▸ Activity: Filter the entries down to the lines holding "username", then copy those lines.

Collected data
——————————

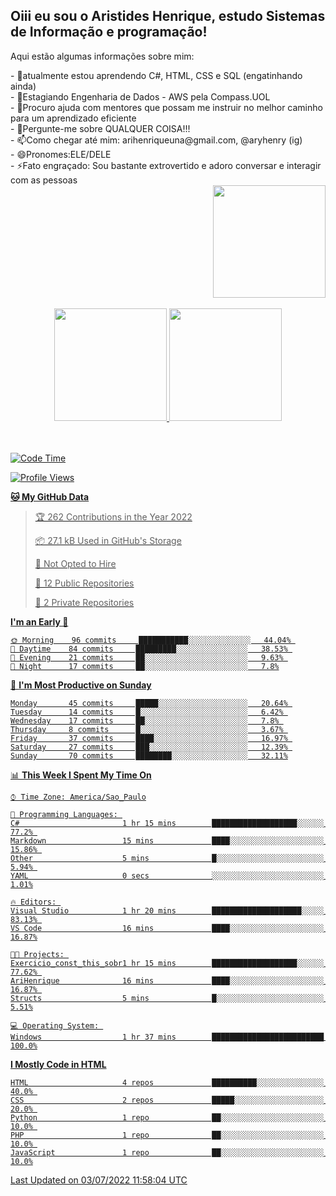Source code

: ## Oiii eu sou o Aristides Henrique, estudo Sistemas de Informação e programação!


Aqui estão algumas informações sobre mim:



<div>
- 🌱atualmente estou aprendendo C#, HTML, CSS e SQL (engatinhando ainda)
<div>
- 👯Estagiando Engenharia de Dados - AWS pela Compass.UOL 
<div>
- 🤔Procuro ajuda com mentores que possam me instruir no melhor caminho para um aprendizado eficiente
<div>
- 💬Pergunte-me sobre QUALQUER COISA!!! 
<div>
- 📫Como chegar até mim: arihenriqueuna@gmail.com, @aryhenry (ig)
<div>
- 😄Pronomes:ELE/DELE
<div>
- ⚡Fato engraçado: Sou bastante extrovertido e adoro conversar e interagir com as pessoas
</div>
</div>
</div>
</div>
</div>
</div>
</div>

<div align="right" margin-top: "-200px">
<img height="180em" src="https://cdn.discordapp.com/attachments/993134182769381389/993134239056932904/download20220700093437.png"/>
</div>




<br/>
<div align="center">
  <a href="https://github.com/arihenrique">
  <img height="180em" src="https://github-readme-stats.vercel.app/api?username=arihenrique&show_icons=true&theme=dracula&include_all_commits=true&count_private=true"/>
  <img height="180em" src="https://github-readme-stats.vercel.app/api/top-langs/?username=arihenrique&layout=compact&langs_count=7&theme=dracula"/>
</div><br/><br/>

  

  
<!--START_SECTION:waka-->
![Code Time](http://img.shields.io/badge/Code%20Time-0%20secs-blue)

![Profile Views](http://img.shields.io/badge/Profile%20Views-443-blue)

**🐱 My GitHub Data** 

> 🏆 262 Contributions in the Year 2022
 > 
> 📦 27.1 kB Used in GitHub's Storage 
 > 
> 🚫 Not Opted to Hire
 > 
> 📜 12 Public Repositories 
 > 
> 🔑 2 Private Repositories  
 > 
**I'm an Early 🐤** 

```text
🌞 Morning    96 commits     ███████████░░░░░░░░░░░░░░   44.04% 
🌆 Daytime    84 commits     █████████░░░░░░░░░░░░░░░░   38.53% 
🌃 Evening    21 commits     ██░░░░░░░░░░░░░░░░░░░░░░░   9.63% 
🌙 Night      17 commits     ██░░░░░░░░░░░░░░░░░░░░░░░   7.8%

```
📅 **I'm Most Productive on Sunday** 

```text
Monday       45 commits     █████░░░░░░░░░░░░░░░░░░░░   20.64% 
Tuesday      14 commits     █░░░░░░░░░░░░░░░░░░░░░░░░   6.42% 
Wednesday    17 commits     ██░░░░░░░░░░░░░░░░░░░░░░░   7.8% 
Thursday     8 commits      █░░░░░░░░░░░░░░░░░░░░░░░░   3.67% 
Friday       37 commits     ████░░░░░░░░░░░░░░░░░░░░░   16.97% 
Saturday     27 commits     ███░░░░░░░░░░░░░░░░░░░░░░   12.39% 
Sunday       70 commits     ████████░░░░░░░░░░░░░░░░░   32.11%

```


📊 **This Week I Spent My Time On** 

```text
⌚︎ Time Zone: America/Sao_Paulo

💬 Programming Languages: 
C#                       1 hr 15 mins        ███████████████████░░░░░░   77.2% 
Markdown                 15 mins             ████░░░░░░░░░░░░░░░░░░░░░   15.86% 
Other                    5 mins              █░░░░░░░░░░░░░░░░░░░░░░░░   5.94% 
YAML                     0 secs              ░░░░░░░░░░░░░░░░░░░░░░░░░   1.01%

🔥 Editors: 
Visual Studio            1 hr 20 mins        ████████████████████░░░░░   83.13% 
VS Code                  16 mins             ████░░░░░░░░░░░░░░░░░░░░░   16.87%

🐱‍💻 Projects: 
Exercicio_const_this_sobr1 hr 15 mins        ███████████████████░░░░░░   77.62% 
AriHenrique              16 mins             ████░░░░░░░░░░░░░░░░░░░░░   16.87% 
Structs                  5 mins              █░░░░░░░░░░░░░░░░░░░░░░░░   5.51%

💻 Operating System: 
Windows                  1 hr 37 mins        █████████████████████████   100.0%

```

**I Mostly Code in HTML** 

```text
HTML                     4 repos             ██████████░░░░░░░░░░░░░░░   40.0% 
CSS                      2 repos             █████░░░░░░░░░░░░░░░░░░░░   20.0% 
Python                   1 repo              ██░░░░░░░░░░░░░░░░░░░░░░░   10.0% 
PHP                      1 repo              ██░░░░░░░░░░░░░░░░░░░░░░░   10.0% 
JavaScript               1 repo              ██░░░░░░░░░░░░░░░░░░░░░░░   10.0%

```



 Last Updated on 03/07/2022 11:58:04 UTC
<!--END_SECTION:waka-->

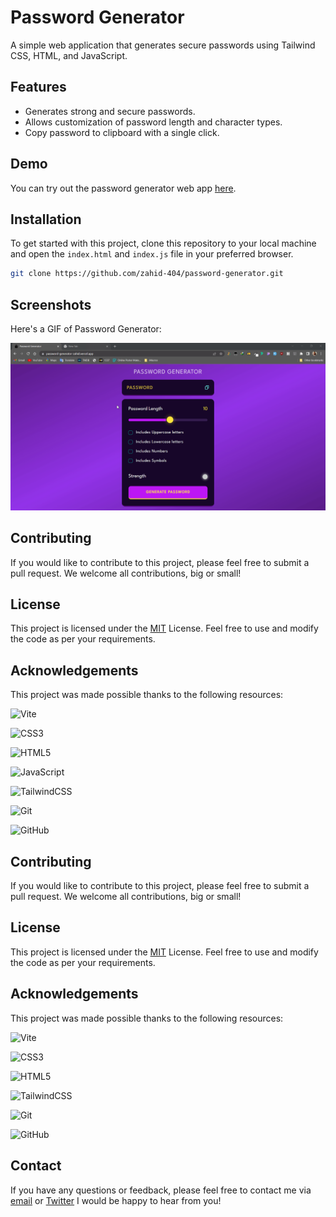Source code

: # Password Generator


A simple web application that generates secure passwords using Tailwind CSS, HTML, and JavaScript.

## Features

- Generates strong and secure passwords.
- Allows customization of password length and character types.
- Copy password to clipboard with a single click.

## Demo

You can try out the password generator web app [here](https://password-generator-zahid.vercel.app/).

## Installation

To get started with this project, clone this repository to your local machine and open the `index.html` and `index.js` file in your preferred browser.

```sh
git clone https://github.com/zahid-404/password-generator.git
```


## Screenshots 
Here's a GIF of Password Generator:

![App Screenshot](https://github.com/zahid-404/password-generator/blob/main/demo.gif)


## Contributing

If you would like to contribute to this project, please feel free to submit a pull request. We welcome all contributions, big or small!



## License

This project is licensed under the [MIT](https://choosealicense.com/licenses/mit/) License. Feel free to use and modify the code as per your requirements.



## Acknowledgements

This project was made possible thanks to the following resources:

![Vite](https://img.shields.io/badge/vite-%23646CFF.svg?style=for-the-badge&logo=vite&logoColor=white) 

![CSS3](https://img.shields.io/badge/css3-%231572B6.svg?logo=css3&logoColor=white&style=for-the-badge)

![HTML5](https://img.shields.io/badge/html5-%23E34F26.svg?logo=html5&logoColor=white&style=for-the-badge)

![JavaScript](https://img.shields.io/badge/javascript-%23323330.svg?logo=javascript&logoColor=%23F7DF1E&style=for-the-badge)

![TailwindCSS](https://img.shields.io/badge/tailwindcss-%2338B2AC.svg?logo=tailwind-css&logoColor=white&style=for-the-badge)

![Git](https://img.shields.io/badge/git-%23F05033.svg?logo=git&logoColor=white&style=for-the-badge)

![GitHub](https://img.shields.io/badge/github-%23121011.svg?logo=github&logoColor=white&style=for-the-badge)



## Contributing

If you would like to contribute to this project, please feel free to submit a pull request. We welcome all contributions, big or small!



## License

This project is licensed under the [MIT](https://choosealicense.com/licenses/mit/) License. Feel free to use and modify the code as per your requirements.



## Acknowledgements

This project was made possible thanks to the following resources:

![Vite](https://img.shields.io/badge/vite-%23646CFF.svg?style=for-the-badge&logo=vite&logoColor=white) 

![CSS3](https://img.shields.io/badge/css3-%231572B6.svg?logo=css3&logoColor=white&style=for-the-badge)

![HTML5](https://img.shields.io/badge/html5-%23E34F26.svg?logo=html5&logoColor=white&style=for-the-badge)

![TailwindCSS](https://img.shields.io/badge/tailwindcss-%2338B2AC.svg?logo=tailwind-css&logoColor=white&style=for-the-badge)

![Git](https://img.shields.io/badge/git-%23F05033.svg?logo=git&logoColor=white&style=for-the-badge)

![GitHub](https://img.shields.io/badge/github-%23121011.svg?logo=github&logoColor=white&style=for-the-badge)



## Contact

If you have any questions or feedback, please feel free to contact me via [email](mailto:zahidmohammad495@gmail.com) or [Twitter](https://twitter.com/z495m) I would be happy to hear from you!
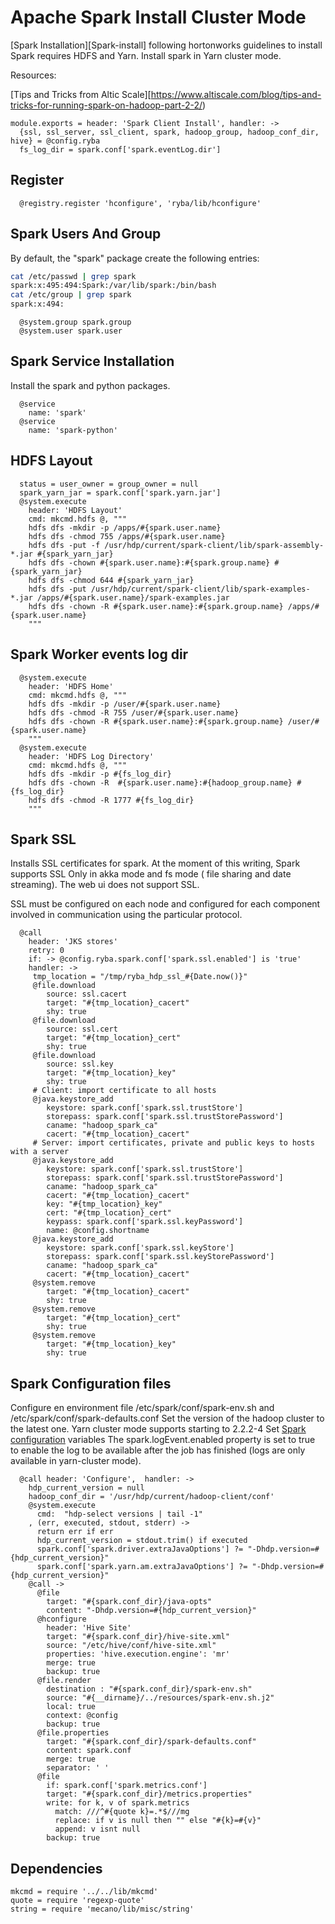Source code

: # Apache Spark Install Cluster Mode

[Spark Installation][Spark-install] following hortonworks guidelines to install
Spark requires HDFS and Yarn. Install spark in Yarn cluster mode.

Resources:

[Tips and Tricks from Altic Scale][https://www.altiscale.com/blog/tips-and-tricks-for-running-spark-on-hadoop-part-2-2/)   

    module.exports = header: 'Spark Client Install', handler: ->
      {ssl, ssl_server, ssl_client, spark, hadoop_group, hadoop_conf_dir, hive} = @config.ryba
      fs_log_dir = spark.conf['spark.eventLog.dir']

## Register

      @registry.register 'hconfigure', 'ryba/lib/hconfigure'

## Spark Users And Group

By default, the "spark" package create the following entries:

```bash
cat /etc/passwd | grep spark
spark:x:495:494:Spark:/var/lib/spark:/bin/bash
cat /etc/group | grep spark
spark:x:494:
```

      @system.group spark.group
      @system.user spark.user

## Spark Service Installation

Install the spark and python packages.

      @service
        name: 'spark'
      @service
        name: 'spark-python'

## HDFS Layout

      status = user_owner = group_owner = null
      spark_yarn_jar = spark.conf['spark.yarn.jar']
      @system.execute
        header: 'HDFS Layout'
        cmd: mkcmd.hdfs @, """
        hdfs dfs -mkdir -p /apps/#{spark.user.name}
        hdfs dfs -chmod 755 /apps/#{spark.user.name}
        hdfs dfs -put -f /usr/hdp/current/spark-client/lib/spark-assembly-*.jar #{spark_yarn_jar}
        hdfs dfs -chown #{spark.user.name}:#{spark.group.name} #{spark_yarn_jar}
        hdfs dfs -chmod 644 #{spark_yarn_jar}
        hdfs dfs -put /usr/hdp/current/spark-client/lib/spark-examples-*.jar /apps/#{spark.user.name}/spark-examples.jar
        hdfs dfs -chown -R #{spark.user.name}:#{spark.group.name} /apps/#{spark.user.name}
        """

## Spark Worker events log dir

      @system.execute
        header: 'HDFS Home'
        cmd: mkcmd.hdfs @, """
        hdfs dfs -mkdir -p /user/#{spark.user.name}
        hdfs dfs -chmod -R 755 /user/#{spark.user.name}
        hdfs dfs -chown -R #{spark.user.name}:#{spark.group.name} /user/#{spark.user.name}
        """
      @system.execute
        header: 'HDFS Log Directory'
        cmd: mkcmd.hdfs @, """
        hdfs dfs -mkdir -p #{fs_log_dir}
        hdfs dfs -chown -R  #{spark.user.name}:#{hadoop_group.name} #{fs_log_dir}
        hdfs dfs -chmod -R 1777 #{fs_log_dir}
        """

## Spark SSL

Installs SSL certificates for spark. At the moment of this writing, Spark
supports SSL Only in akka mode and fs mode ( file sharing and date streaming).
The web ui does not support SSL.

SSL must be configured on each node and configured for each component involved
in communication using the particular protocol.

      @call
        header: 'JKS stores'
        retry: 0
        if: -> @config.ryba.spark.conf['spark.ssl.enabled'] is 'true'
        handler: ->
         tmp_location = "/tmp/ryba_hdp_ssl_#{Date.now()}"
         @file.download
            source: ssl.cacert
            target: "#{tmp_location}_cacert"
            shy: true
         @file.download
            source: ssl.cert
            target: "#{tmp_location}_cert"
            shy: true
         @file.download
            source: ssl.key
            target: "#{tmp_location}_key"
            shy: true
         # Client: import certificate to all hosts
         @java.keystore_add
            keystore: spark.conf['spark.ssl.trustStore']
            storepass: spark.conf['spark.ssl.trustStorePassword']
            caname: "hadoop_spark_ca"
            cacert: "#{tmp_location}_cacert"
         # Server: import certificates, private and public keys to hosts with a server
         @java.keystore_add
            keystore: spark.conf['spark.ssl.trustStore']
            storepass: spark.conf['spark.ssl.trustStorePassword']
            caname: "hadoop_spark_ca"
            cacert: "#{tmp_location}_cacert"
            key: "#{tmp_location}_key"
            cert: "#{tmp_location}_cert"
            keypass: spark.conf['spark.ssl.keyPassword']
            name: @config.shortname
         @java.keystore_add
            keystore: spark.conf['spark.ssl.keyStore']
            storepass: spark.conf['spark.ssl.keyStorePassword']
            caname: "hadoop_spark_ca"
            cacert: "#{tmp_location}_cacert"
         @system.remove
            target: "#{tmp_location}_cacert"
            shy: true
         @system.remove
            target: "#{tmp_location}_cert"
            shy: true
         @system.remove
            target: "#{tmp_location}_key"
            shy: true

## Spark Configuration files

Configure en environment file /etc/spark/conf/spark-env.sh and /etc/spark/conf/spark-defaults.conf
Set the version of the hadoop cluster to the latest one. Yarn cluster mode supports starting to 2.2.2-4
Set [Spark configuration][spark-conf] variables
The spark.logEvent.enabled property is set to true to enable the log to be available after the job
has finished (logs are only available in yarn-cluster mode). 

      @call header: 'Configure',  handler: ->
        hdp_current_version = null
        hadoop_conf_dir = '/usr/hdp/current/hadoop-client/conf'
        @system.execute
          cmd:  "hdp-select versions | tail -1"
        , (err, executed, stdout, stderr) ->
          return err if err
          hdp_current_version = stdout.trim() if executed
          spark.conf['spark.driver.extraJavaOptions'] ?= "-Dhdp.version=#{hdp_current_version}"
          spark.conf['spark.yarn.am.extraJavaOptions'] ?= "-Dhdp.version=#{hdp_current_version}"
        @call ->
          @file
            target: "#{spark.conf_dir}/java-opts"
            content: "-Dhdp.version=#{hdp_current_version}"
          @hconfigure
            header: 'Hive Site'
            target: "#{spark.conf_dir}/hive-site.xml"
            source: "/etc/hive/conf/hive-site.xml"
            properties: 'hive.execution.engine': 'mr'
            merge: true
            backup: true
          @file.render
            destination : "#{spark.conf_dir}/spark-env.sh"
            source: "#{__dirname}/../resources/spark-env.sh.j2"
            local: true
            context: @config
            backup: true
          @file.properties
            target: "#{spark.conf_dir}/spark-defaults.conf"
            content: spark.conf
            merge: true
            separator: ' '
          @file
            if: spark.conf['spark.metrics.conf']
            target: "#{spark.conf_dir}/metrics.properties"
            write: for k, v of spark.metrics
              match: ///^#{quote k}=.*$///mg
              replace: if v is null then "" else "#{k}=#{v}"
              append: v isnt null
            backup: true

## Dependencies

    mkcmd = require '../../lib/mkcmd'
    quote = require 'regexp-quote'
    string = require 'mecano/lib/misc/string'

[spark-conf]:https://spark.apache.org/docs/latest/configuration.html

——————————

▸ Solution to the exercise:
  <img height="180em" src="https://github-readme-stats.vercel.app/api?username=arihenrique&show_icons=true&theme=dracula&include_all_commits=true&count_private=true"/>
  <img height="180em" src="https://github-readme-stats.vercel.app/api/top-langs/?username=arihenrique&layout=compact&langs_count=7&theme=dracula"/>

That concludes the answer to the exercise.